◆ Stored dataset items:

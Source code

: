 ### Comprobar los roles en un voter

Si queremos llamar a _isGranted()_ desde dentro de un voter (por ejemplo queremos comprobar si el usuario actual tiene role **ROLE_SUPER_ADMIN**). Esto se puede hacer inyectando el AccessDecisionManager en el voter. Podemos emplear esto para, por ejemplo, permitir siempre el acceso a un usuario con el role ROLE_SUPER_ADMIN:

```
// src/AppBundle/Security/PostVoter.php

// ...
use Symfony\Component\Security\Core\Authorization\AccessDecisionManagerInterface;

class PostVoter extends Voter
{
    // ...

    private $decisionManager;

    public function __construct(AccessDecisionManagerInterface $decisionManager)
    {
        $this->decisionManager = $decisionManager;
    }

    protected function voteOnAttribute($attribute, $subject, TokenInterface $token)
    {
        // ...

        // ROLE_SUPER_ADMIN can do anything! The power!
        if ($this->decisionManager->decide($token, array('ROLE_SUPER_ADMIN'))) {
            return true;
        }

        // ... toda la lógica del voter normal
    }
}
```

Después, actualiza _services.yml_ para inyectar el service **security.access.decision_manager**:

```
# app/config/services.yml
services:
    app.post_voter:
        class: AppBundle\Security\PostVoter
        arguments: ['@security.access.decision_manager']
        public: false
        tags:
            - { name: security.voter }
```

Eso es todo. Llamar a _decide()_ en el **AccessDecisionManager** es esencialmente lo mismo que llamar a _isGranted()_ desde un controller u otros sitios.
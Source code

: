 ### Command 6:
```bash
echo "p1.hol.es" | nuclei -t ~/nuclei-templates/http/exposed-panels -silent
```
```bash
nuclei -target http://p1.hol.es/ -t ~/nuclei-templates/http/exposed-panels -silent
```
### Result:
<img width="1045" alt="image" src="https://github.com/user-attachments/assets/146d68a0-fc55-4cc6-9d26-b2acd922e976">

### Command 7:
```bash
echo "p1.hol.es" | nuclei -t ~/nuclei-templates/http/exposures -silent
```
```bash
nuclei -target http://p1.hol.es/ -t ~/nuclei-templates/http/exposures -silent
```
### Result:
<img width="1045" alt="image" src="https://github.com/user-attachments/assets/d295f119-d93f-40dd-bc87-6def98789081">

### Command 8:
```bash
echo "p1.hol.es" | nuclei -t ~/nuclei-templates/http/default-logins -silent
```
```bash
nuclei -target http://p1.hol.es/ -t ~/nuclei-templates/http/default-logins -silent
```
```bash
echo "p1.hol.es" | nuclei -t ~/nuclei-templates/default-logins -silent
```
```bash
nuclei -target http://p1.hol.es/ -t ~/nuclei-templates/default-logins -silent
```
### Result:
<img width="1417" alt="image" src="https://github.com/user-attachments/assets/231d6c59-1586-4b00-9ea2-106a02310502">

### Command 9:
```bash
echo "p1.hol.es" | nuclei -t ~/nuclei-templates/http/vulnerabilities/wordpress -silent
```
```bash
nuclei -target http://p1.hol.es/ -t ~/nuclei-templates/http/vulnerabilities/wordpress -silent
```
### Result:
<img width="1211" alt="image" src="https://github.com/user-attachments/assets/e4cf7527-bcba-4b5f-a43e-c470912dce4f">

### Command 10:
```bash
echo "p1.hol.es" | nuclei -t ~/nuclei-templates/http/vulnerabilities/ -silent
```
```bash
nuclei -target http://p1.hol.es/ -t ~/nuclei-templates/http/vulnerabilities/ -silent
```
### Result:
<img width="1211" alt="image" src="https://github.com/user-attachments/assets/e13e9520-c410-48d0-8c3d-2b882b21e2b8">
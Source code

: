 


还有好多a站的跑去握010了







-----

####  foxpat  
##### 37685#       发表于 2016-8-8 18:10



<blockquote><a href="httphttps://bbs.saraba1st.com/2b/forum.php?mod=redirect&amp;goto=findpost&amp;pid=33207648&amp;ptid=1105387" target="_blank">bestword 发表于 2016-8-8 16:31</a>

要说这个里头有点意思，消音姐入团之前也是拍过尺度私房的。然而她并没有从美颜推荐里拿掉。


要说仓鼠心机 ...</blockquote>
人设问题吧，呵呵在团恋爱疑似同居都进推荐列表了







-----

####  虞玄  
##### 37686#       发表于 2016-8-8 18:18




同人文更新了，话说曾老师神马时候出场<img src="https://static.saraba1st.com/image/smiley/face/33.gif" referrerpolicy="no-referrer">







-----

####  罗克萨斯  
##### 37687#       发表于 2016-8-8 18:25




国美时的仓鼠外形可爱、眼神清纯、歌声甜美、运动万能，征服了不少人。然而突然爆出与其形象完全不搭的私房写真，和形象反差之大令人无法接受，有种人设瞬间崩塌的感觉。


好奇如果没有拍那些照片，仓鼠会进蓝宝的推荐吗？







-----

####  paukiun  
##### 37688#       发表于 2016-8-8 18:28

◆ YOUR ASSIGNMENT:
Your response should be each line that includes the word "PostVoter", copied from the records.

◆ ANSWER BOX:
// src/AppBundle/Security/PostVoter.php
class PostVoter extends Voter
        class: AppBundle\Security\PostVoter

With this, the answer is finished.